New issue
Advanced search Search tips
Note: Color blocks (like or ) mean that a user may not be available. Tooltip shows the reason.

Issue 878823 link

Starred by 4 users

Issue metadata

Status: Fixed
Owner:
Closed: Sep 24
Cc:
Components:
EstimatedDays: ----
NextAction: ----
OS: Windows
Pri: 1
Type: Bug



Sign in to add a comment

Chrome 68 - "Enable Native Notifications" results in high CPU usage

Project Member Reported by ykrychala@google.com, Aug 29

Issue description

Chrome version: 68.0.3440.106
OS version: Citrix environment on Server 2016 1607 
Case#: 16742264

Description:
user sessions often result in race conditions between explorer.exe and chrome.exe (primary process), where they fight over C:\Users\<username>\AppData\Local\Microsoft\Windows\Notifications\wpndatabase.db-wal. 

The result is that explorer.exe and chrome.exe both consume 10-20% CPU each for an indefinite period.

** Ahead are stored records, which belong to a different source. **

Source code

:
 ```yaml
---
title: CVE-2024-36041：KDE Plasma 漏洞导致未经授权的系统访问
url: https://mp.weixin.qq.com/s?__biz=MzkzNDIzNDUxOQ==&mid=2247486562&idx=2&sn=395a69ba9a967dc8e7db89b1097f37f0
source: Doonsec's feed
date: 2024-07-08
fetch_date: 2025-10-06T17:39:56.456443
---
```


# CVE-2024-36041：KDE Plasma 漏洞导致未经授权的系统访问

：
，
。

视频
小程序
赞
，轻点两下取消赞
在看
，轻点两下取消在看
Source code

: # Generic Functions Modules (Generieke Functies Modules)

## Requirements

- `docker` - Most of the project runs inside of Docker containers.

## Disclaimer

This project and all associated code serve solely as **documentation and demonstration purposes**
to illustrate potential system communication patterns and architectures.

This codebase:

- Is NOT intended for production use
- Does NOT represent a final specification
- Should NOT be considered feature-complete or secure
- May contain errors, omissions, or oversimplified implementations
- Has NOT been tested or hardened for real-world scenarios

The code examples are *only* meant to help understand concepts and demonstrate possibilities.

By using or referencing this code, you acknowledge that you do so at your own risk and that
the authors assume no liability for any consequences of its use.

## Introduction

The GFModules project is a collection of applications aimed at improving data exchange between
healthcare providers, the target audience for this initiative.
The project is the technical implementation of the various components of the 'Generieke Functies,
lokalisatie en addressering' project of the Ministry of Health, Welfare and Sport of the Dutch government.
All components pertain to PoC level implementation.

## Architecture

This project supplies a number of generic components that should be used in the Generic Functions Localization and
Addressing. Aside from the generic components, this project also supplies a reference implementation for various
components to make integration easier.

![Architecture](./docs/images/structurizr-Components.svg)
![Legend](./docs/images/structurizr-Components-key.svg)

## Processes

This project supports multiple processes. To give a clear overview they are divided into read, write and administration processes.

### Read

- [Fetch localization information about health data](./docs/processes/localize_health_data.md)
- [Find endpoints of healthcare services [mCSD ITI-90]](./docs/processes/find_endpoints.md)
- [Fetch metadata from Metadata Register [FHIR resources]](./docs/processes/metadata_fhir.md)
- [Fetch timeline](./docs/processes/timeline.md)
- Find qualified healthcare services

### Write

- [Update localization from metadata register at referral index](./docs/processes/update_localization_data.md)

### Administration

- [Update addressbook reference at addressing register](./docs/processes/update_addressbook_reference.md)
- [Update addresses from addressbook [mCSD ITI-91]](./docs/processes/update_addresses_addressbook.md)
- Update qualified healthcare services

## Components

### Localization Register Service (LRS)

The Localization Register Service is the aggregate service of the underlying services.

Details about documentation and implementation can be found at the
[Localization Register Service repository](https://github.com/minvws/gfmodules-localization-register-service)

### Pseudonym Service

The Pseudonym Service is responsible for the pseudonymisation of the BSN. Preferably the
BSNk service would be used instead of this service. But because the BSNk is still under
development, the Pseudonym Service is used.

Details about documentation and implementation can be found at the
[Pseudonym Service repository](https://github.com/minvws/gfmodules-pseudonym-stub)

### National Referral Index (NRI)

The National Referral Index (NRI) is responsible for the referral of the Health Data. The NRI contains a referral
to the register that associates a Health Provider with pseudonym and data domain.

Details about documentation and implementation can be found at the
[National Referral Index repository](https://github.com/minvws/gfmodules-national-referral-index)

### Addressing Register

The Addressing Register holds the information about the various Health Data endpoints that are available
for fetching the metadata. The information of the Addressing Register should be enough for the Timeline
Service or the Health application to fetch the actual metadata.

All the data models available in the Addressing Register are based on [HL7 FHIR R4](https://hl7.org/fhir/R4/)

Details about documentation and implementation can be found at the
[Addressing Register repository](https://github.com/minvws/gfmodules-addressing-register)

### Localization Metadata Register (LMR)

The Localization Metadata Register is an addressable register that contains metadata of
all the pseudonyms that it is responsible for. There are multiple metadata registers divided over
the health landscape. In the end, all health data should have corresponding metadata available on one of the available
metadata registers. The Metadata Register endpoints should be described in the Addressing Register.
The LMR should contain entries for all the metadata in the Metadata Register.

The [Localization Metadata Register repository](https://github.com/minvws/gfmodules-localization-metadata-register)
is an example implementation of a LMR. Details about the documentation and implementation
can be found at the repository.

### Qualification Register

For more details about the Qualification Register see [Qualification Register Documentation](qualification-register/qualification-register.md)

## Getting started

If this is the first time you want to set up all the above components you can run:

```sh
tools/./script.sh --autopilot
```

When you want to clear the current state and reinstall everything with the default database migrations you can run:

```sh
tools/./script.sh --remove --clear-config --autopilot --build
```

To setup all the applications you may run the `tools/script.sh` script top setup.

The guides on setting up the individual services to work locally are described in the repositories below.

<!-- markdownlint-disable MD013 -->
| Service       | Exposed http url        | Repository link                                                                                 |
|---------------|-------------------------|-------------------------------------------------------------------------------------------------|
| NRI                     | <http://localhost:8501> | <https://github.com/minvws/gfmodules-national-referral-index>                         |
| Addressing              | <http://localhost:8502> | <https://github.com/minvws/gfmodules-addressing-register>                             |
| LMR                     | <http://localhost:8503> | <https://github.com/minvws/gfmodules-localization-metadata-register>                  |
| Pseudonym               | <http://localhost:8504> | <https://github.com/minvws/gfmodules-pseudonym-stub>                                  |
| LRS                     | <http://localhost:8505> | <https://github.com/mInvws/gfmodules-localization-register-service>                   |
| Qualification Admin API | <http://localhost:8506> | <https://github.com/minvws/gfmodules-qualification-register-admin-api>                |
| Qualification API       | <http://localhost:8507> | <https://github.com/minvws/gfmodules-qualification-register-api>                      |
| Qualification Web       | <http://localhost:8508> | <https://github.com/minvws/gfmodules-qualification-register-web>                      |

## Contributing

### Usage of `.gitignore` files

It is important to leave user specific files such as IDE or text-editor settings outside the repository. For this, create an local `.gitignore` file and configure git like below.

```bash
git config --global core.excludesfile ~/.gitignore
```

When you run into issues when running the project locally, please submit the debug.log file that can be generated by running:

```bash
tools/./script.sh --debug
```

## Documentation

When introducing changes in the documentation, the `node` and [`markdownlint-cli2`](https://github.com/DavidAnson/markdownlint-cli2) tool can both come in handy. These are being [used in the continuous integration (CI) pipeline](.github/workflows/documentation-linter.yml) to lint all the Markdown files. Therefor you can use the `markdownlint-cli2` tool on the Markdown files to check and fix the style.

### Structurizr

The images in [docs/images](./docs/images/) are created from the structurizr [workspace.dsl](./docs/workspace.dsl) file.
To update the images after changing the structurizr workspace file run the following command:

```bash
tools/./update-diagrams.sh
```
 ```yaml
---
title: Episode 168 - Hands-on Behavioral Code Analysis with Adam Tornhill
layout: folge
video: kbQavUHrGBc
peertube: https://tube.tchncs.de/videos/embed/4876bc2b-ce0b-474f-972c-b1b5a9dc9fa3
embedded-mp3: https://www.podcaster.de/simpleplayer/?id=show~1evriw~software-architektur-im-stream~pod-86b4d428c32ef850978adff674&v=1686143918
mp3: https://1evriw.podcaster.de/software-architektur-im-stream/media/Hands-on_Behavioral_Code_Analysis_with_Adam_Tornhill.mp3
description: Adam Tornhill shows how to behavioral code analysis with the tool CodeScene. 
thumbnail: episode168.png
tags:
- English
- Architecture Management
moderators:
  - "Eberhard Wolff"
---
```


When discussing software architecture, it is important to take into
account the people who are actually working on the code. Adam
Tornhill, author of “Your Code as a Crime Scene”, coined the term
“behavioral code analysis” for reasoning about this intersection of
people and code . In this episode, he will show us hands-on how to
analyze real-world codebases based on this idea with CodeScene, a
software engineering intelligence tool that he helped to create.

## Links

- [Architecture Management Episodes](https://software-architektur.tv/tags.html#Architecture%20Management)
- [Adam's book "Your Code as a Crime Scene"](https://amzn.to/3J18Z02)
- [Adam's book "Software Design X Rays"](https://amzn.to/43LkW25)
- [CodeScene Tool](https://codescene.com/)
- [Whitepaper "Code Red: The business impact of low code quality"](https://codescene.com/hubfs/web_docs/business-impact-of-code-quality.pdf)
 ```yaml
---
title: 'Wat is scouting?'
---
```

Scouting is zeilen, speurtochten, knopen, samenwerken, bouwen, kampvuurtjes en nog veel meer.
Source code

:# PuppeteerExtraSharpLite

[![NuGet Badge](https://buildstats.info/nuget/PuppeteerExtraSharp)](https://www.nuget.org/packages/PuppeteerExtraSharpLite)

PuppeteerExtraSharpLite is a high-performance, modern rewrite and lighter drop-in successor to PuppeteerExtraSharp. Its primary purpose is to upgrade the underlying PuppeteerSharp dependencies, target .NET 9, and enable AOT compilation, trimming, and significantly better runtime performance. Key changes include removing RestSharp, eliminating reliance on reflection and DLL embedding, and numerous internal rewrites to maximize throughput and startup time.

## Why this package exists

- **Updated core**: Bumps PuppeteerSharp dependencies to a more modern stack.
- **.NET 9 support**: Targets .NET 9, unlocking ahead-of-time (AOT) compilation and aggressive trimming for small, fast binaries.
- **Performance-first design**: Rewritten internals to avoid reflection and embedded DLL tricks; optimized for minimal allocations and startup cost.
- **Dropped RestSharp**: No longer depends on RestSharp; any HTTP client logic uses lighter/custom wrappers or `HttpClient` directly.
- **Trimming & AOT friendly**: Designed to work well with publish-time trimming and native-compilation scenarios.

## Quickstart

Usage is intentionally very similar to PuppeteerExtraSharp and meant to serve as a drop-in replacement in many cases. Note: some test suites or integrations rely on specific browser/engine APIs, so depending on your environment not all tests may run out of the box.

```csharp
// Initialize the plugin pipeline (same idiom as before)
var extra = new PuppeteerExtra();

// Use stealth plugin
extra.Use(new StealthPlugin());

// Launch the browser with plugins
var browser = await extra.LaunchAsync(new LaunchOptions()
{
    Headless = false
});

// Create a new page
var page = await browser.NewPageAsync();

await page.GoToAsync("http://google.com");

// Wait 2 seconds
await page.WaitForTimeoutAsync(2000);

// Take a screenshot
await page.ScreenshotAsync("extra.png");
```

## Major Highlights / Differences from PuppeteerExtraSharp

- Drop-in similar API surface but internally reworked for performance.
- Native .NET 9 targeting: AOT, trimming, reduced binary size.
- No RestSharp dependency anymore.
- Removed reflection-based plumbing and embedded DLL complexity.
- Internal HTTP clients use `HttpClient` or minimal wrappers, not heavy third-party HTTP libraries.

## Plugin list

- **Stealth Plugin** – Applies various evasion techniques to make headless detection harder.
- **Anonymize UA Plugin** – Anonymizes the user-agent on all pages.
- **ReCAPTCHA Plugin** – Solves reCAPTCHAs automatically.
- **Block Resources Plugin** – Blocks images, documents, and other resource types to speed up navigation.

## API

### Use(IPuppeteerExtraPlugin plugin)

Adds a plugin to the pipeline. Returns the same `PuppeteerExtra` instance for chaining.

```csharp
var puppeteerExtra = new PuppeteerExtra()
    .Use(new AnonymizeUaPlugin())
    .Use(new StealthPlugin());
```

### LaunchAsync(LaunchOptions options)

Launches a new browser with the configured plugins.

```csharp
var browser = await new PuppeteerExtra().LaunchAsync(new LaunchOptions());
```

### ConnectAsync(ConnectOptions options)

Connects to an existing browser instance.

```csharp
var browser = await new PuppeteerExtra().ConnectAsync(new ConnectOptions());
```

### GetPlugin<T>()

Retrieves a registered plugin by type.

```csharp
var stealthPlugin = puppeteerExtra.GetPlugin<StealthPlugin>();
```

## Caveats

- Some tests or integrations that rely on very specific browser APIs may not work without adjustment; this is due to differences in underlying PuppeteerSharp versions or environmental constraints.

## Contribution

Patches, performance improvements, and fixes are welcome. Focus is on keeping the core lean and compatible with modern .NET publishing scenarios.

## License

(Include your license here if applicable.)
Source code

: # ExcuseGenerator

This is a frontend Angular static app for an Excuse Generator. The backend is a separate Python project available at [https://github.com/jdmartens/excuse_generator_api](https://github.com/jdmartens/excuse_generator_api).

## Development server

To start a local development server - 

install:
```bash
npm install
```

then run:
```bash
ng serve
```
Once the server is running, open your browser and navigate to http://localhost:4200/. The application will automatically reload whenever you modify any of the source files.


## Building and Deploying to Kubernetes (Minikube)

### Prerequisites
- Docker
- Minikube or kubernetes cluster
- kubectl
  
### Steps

Once the handle for that file is closed manually via procexp, the CPU usage clears immediately. The flag ""Enable native notifications"" does not appear to have a policy associated with it, the customer needs a way to disable this option for all users. Please advise if there's any supported method to disable the flag via GPO. 

Customer has rolled back to version 67 and issue no longer reproduces.

Steps to reproduce: 
1. Install Chrome browser
2. Keep user session running for uncertain amount of time
3. Task Manager starts to show high CPU consumption for both Chrome.exe and explorer.exe processes

Current Behavior / Reproduction: 
- High CPU usage

Expected Behavior: 
- No significant CPU usage when using system native notifications

Existing workaround:
- Disable native notifications

Drive link to logs: 
- unable to collect as the issue is very inconsistent for all users and can't be reproduced on demand

However, customer was able to capture procmon logs:
https://drive.google.com/open?id=15GcdvvRRGkZwAx5hRsgXCTp45XxtG5hr

Screenshot of task manager:
https://drive.google.com/open?id=19f9LpoOksJKILKuXAmaBLxJA5n3tMWWa

 
Components: UI>Notifications UI>Shell>Notifications
Labels: -Pri-2 OS-Windows Pri-1
I took a look at the PML files. One thing they show is that the machine is running 10.0.14393 Windows - Anniversary Update - which is two years old. Is that normal for enterprise customers? Could that explain why they are hitting this problem and other users aren't?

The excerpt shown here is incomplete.